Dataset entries
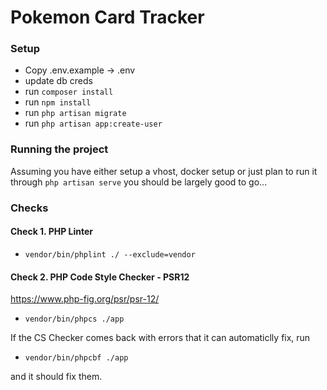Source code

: # Pokemon Card Tracker

### Setup
 - Copy .env.example -> .env
 - update db creds
 - run `composer install`
 - run `npm install`
 - run `php artisan migrate`
 - run `php artisan app:create-user`

### Running the project
Assuming you have either setup a vhost, docker setup or just plan to run it through `php artisan serve` you should be largely good to go...

### Checks

#### Check 1. PHP Linter
- <code>vendor/bin/phplint ./ --exclude=vendor</code>

#### Check 2. PHP Code Style Checker - PSR12
https://www.php-fig.org/psr/psr-12/
- <code>vendor/bin/phpcs ./app</code>

If the CS Checker comes back with errors that it can automaticlly fix, run
- <code>vendor/bin/phpcbf ./app</code>

and it should fix them.
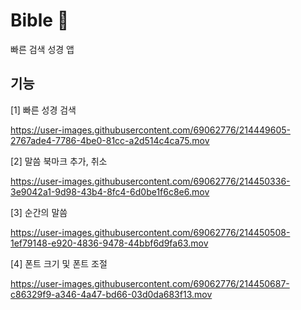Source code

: # Bible 📖
빠른 검색 성경 앱

## 기능

[1] 빠른 성경 검색

https://user-images.githubusercontent.com/69062776/214449605-2767ade4-7786-4be0-81cc-a2d514c4ca75.mov

[2] 말씀 북마크 추가, 취소

https://user-images.githubusercontent.com/69062776/214450336-3e9042a1-9d98-43b4-8fc4-6d0be1f6c8e6.mov


[3] 순간의 말씀


https://user-images.githubusercontent.com/69062776/214450508-1ef79148-e920-4836-9478-44bbf6d9fa63.mov


[4] 폰트 크기 및 폰트 조절




https://user-images.githubusercontent.com/69062776/214450687-c86329f9-a346-4a47-bd66-03d0da683f13.mov

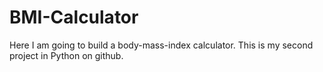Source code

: # BMI-Calculator
Here I am going to build a body-mass-index calculator.
This is my second project in Python on github.
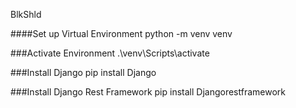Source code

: BlkShld

####Set up Virtual Environment
    python -m venv venv

###Activate Environment
    .\venv\Scripts\activate

###Install Django
    pip install Django

###Install Django Rest Framework
    pip install Djangorestframework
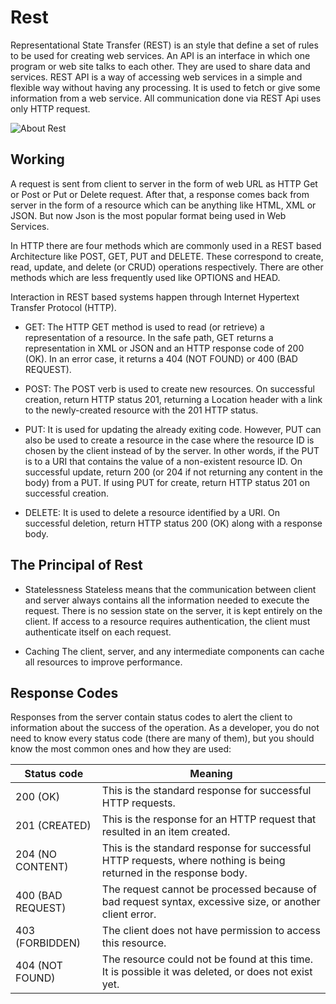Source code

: 
# Rest

Representational State Transfer (REST) is an style that define a set of rules to be used for creating web services. An API is an interface in which one program or web site talks to each other. They are used to share data and services. REST API is a way of accessing web services in a simple and flexible way without having any processing. It is used to fetch or give some information from a web service. All communication done via REST Api uses only HTTP request. 

![About Rest](https://www.seobility.net/en/wiki/images/f/f1/Rest-API.png)

## Working

A request is sent from client to server in the form of web URL as HTTP Get or Post or Put or Delete request. After that, a response comes back from server in the form of a resource which can be anything like HTML, XML or JSON. But now Json is the most popular format being used in Web Services. 

In HTTP there are four methods which are commonly used in a REST based Architecture like POST, GET, PUT and DELETE. These correspond to create, read, update, and delete (or CRUD) operations respectively. There are other methods which are less frequently used like OPTIONS and HEAD. 


Interaction in REST based systems happen through Internet Hypertext Transfer Protocol (HTTP).

* GET: The HTTP GET method is used to read (or retrieve) a representation of a resource. In the safe path, GET returns a representation in XML or JSON and an HTTP response code of 200 (OK). In an error case, it returns a 404 (NOT FOUND) or 400 (BAD REQUEST). 
 
* POST: The POST verb is used to create new resources. On successful creation, return HTTP status 201, returning a Location header with a link to the newly-created resource with the 201 HTTP status. 
 
* PUT: It is used for updating the already exiting code. However, PUT can also be used to create a resource in the case where the resource ID is chosen by the client instead of by the server. In other words, if the PUT is to a URI that contains the value of a non-existent resource ID. On successful update, return 200 (or 204 if not returning any content in the body) from a PUT. If using PUT for create, return HTTP status 201 on successful creation.
 
* DELETE: It is used to delete a resource identified by a URI. On successful deletion, return HTTP status 200 (OK) along with a response body. 

## The Principal of Rest
* Statelessness
Stateless means that the communication between client and server always contains all the information needed to execute the request. There is no session state on the server, it is kept entirely on the client. If access to a resource requires authentication, the client must authenticate itself on each request.

* Caching
The client, server, and any intermediate components can cache all resources to improve performance.
 
 ## Response Codes

 Responses from the server contain status codes to alert the client to information about the success of the operation. As a developer, you do not need to know every status code (there are many of them), but you should know the most common ones and how they are used:

 | Status code | Meaning     |
 |-------------|-------------|
 | 200 (OK)    | This is the standard response for successful HTTP requests.|
 | 201 (CREATED)| This is the response for an HTTP request that resulted in an item created.|
 | 204 (NO CONTENT)|This is the standard response for successful HTTP requests, where nothing is being returned in the response body.|
 | 400 (BAD REQUEST) |	The request cannot be processed because of bad request syntax, excessive size, or another client error.|
 | 403 (FORBIDDEN) |	The client does not have permission to access this resource.|
 | 404 (NOT FOUND) |	The resource could not be found at this time. It is possible it was deleted, or does not exist yet.|








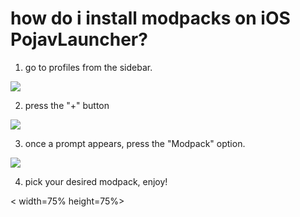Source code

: # how do i install modpacks on iOS PojavLauncher?

1. go to profiles from the sidebar.

![](./images/Actions/ios/1.png)

2. press the "+" button

![](./images/Actions/ios/2.png)

3. once a prompt appears, press the "Modpack" option.

![](./images/Actions/ios/3.png)

4. pick your desired modpack, enjoy!

<[](./images/Actions/ios/4.png) width=75% height=75%>
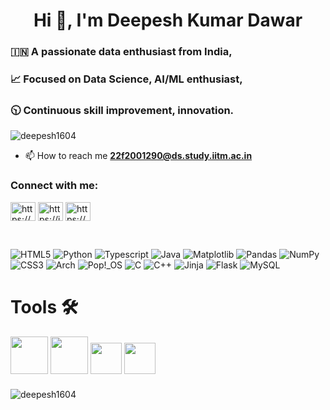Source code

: <h1 align="center">Hi 👋,  I'm Deepesh Kumar Dawar</h1>
<h3>🇮🇳 A passionate data enthusiast from India,</h3>
<h3>📈 Focused on Data Science, AI/ML enthusiast,</h3>
<h3>🕥 Continuous skill improvement, innovation.</h3>

<p align="left"> <img src="https://komarev.com/ghpvc/?username=deepesh1604&label=Profile%20views&color=0e75b6&style=flat" alt="deepesh1604" /> </p>

- 📫 How to reach me **22f2001290@ds.study.iitm.ac.in**

<h3 align="left">Connect with me:</h3>

<p align="left">
<a href="https://linkedin.com/in/https://www.linkedin.com/in/deepesh-dawar-a6a065258" target="blank"><img align="center" src="https://raw.githubusercontent.com/rahuldkjain/github-profile-readme-generator/master/src/images/icons/Social/linked-in-alt.svg" alt="https://www.linkedin.com/in/deepesh-dawar-a6a065258" height="30" width="40" /></a>
<a href="https://instagram.com/https://instagram.com/deepp_1604?igshid=zddkntzintm=" target="blank"><img align="center" src="https://raw.githubusercontent.com/rahuldkjain/github-profile-readme-generator/master/src/images/icons/Social/instagram.svg" alt="https://instagram.com/deepp_1604?igshid=zddkntzintm=" height="30" width="40" /></a>
<a href="https://www.hackerrank.com/https://www.hackerrank.com/profile/22f2001290" target="blank"><img align="center" src="https://raw.githubusercontent.com/rahuldkjain/github-profile-readme-generator/master/src/images/icons/Social/hackerrank.svg" alt="https://www.hackerrank.com/profile/22f2001290" height="30" width="40" /></a>
</p> 
<br>

![HTML5](https://img.shields.io/badge/html5-%23E34F26.svg?style=for-the-badge&logo=html5&logoColor=white)
![Python](https://img.shields.io/badge/python-3670A0?style=for-the-badge&logo=python&logoColor=ffdd54)
![Typescript](https://img.shields.io/badge/typescript-%23007ACC.svg?style=for-the-badge&logo=typescript&logoColor=white)
![Java](https://img.shields.io/badge/Java-007396?style=for-the-badge&logo=openjdk&logoColor=white)
![Matplotlib](https://img.shields.io/badge/Matplotlib-%23ffffff.svg?style=for-the-badge&logo=Matplotlib&logoColor=black)
![Pandas](https://img.shields.io/badge/pandas-%23150458.svg?style=for-the-badge&logo=pandas&logoColor=white)
![NumPy](https://img.shields.io/badge/numpy-%23013243.svg?style=for-the-badge&logo=numpy&logoColor=white)
![CSS3](https://img.shields.io/badge/css3-%231572B6.svg?style=for-the-badge&logo=css3&logoColor=white)
![Arch](https://img.shields.io/badge/Arch%20Linux-1793D1?logo=arch-linux&logoColor=fff&style=for-the-badge)
![Pop!\_OS](https://img.shields.io/badge/Pop!_OS-48B9C7?style=for-the-badge&logo=Pop!_OS&logoColor=white)
![C](https://img.shields.io/badge/c-%2300599C.svg?style=for-the-badge&logo=c&logoColor=white)
![C++](https://img.shields.io/badge/c++-%2300599C.svg?style=for-the-badge&logo=c%2B%2B&logoColor=white)
![Jinja](https://img.shields.io/badge/jinja-white.svg?style=for-the-badge&logo=jinja&logoColor=black)
![Flask](https://img.shields.io/badge/flask-%23000.svg?style=for-the-badge&logo=flask&logoColor=white)
![MySQL](https://img.shields.io/badge/mysql-4479A1.svg?style=for-the-badge&logo=mysql&logoColor=white)


# Tools 🛠️ 

<img src="https://imgs.search.brave.com/dhlg2llpJiilp7TBoA4ENKc4IhwzDMdr33Y_iY_8kvA/rs:fit:560:320:1/g:ce/aHR0cHM6Ly91cGxv/YWQud2lraW1lZGlh/Lm9yZy93aWtpcGVk/aWEvY29tbW9ucy90/aHVtYi85LzlhL1Zp/c3VhbF9TdHVkaW9f/Q29kZV8xLjM1X2lj/b24uc3ZnLzUxMnB4/LVZpc3VhbF9TdHVk/aW9fQ29kZV8xLjM1/X2ljb24uc3ZnLnBu/Zw" width = "60" height = "60"/> <img src = "https://imgs.search.brave.com/emnFTmUzq4BKVcmPKxw8ob3QVwpJhGEUtwrOzZIBqnI/rs:fit:860:0:0/g:ce/aHR0cHM6Ly9qdXB5/dGVyLm9yZy9hc3Nl/dHMvdHJ5L2p1cHl0/ZXIucG5n" width = "60" height = "60"  />
<img src ="https://imgs.search.brave.com/RUoK3EF7Fjo4yuClAeJHqCHsFTzZ_KnBrhQBsswKZ50/rs:fit:500:0:0/g:ce/aHR0cHM6Ly9zdGF0/aWMtMDAuaWNvbmR1/Y2suY29tL2Fzc2V0/cy4wMC9rYWdnbGUt/aWNvbi0xMDI0eDEw/MjQtMGoxcDVibzUu/cG5n" width = "50" height = "50" bottom = "10" />
<img src="https://upload.wikimedia.org/wikipedia/en/c/cd/Anaconda_Logo.png" width="50" height="50" style="margin-bottom: 10px;" />



<p><img align="center" src="https://github-readme-stats.vercel.app/api/top-langs?username=deepesh1604&show_icons=true&locale=en&layout=compact" alt="deepesh1604" /></p>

■ Work required ■
With "black" as the search word, count the matching lines in the records and give the number alone.

■ Answer space ■
2